WHAT IS REQUIRED: Return every line from the records below with the string "such".

__________

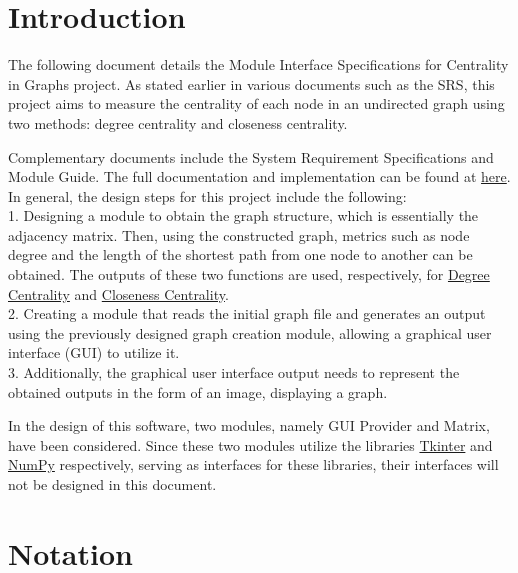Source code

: \documentclass[12pt, titlepage]{article}
\begin{document}
\section{Introduction}

The following document details the Module Interface Specifications for Centrality in Graphs project. As stated earlier in various documents such as the SRS, this project aims to measure the centrality of each node in an undirected graph using two methods: degree centrality and closeness centrality.

Complementary documents include the System Requirement Specifications
and Module Guide.  The full documentation and implementation can be
found at \href{https://github.com/AtiyehSayadi/Centrality-In-Graphs/blob/main/docs/ProblemStatementAndGoals/ProblemStatement.pdf}{here}. \\
In general, the design steps for this project include the following:\\
1. Designing a module to obtain the graph structure, which is essentially the adjacency matrix. Then, using the constructed graph, metrics such as node degree and the length of the shortest path from one node to another can be obtained. The outputs of these two functions are used, respectively, for \href{https://towardsdatascience.com/graph-analytics-introduction-and-concepts-of-centrality-8f5543b55de3}{Degree Centrality} and \href{https://www.geeksforgeeks.org/closeness-centrality-centrality-measure/}{Closeness Centrality}.\\
2. Creating a module that reads the initial graph file and generates an output using the previously designed graph creation module, allowing a graphical user interface (GUI) to utilize it.\\
3. Additionally, the graphical user interface output needs to represent the obtained outputs in the form of an image, displaying a graph.

In the design of this software, two modules, namely GUI Provider and Matrix, have been considered. Since these two modules utilize the libraries \href{https://docs.python.org/3/library/tk.html}{Tkinter} and \href{https://numpy.org/}{NumPy} respectively, serving as interfaces for these libraries, their interfaces will not be designed in this document.

\section{Notation}
\end{document}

__________

ANSWER TO THE PROBLEM:
The following document details the Module Interface Specifications for Centrality in Graphs project. As stated earlier in various documents such as the SRS, this project aims to measure the centrality of each node in an undirected graph using two methods: degree centrality and closeness centrality.
1. Designing a module to obtain the graph structure, which is essentially the adjacency matrix. Then, using the constructed graph, metrics such as node degree and the length of the shortest path from one node to another can be obtained. The outputs of these two functions are used, respectively, for \href{https://towardsdatascience.com/graph-analytics-introduction-and-concepts-of-centrality-8f5543b55de3}{Degree Centrality} and \href{https://www.geeksforgeeks.org/closeness-centrality-centrality-measure/}{Closeness Centrality}.\\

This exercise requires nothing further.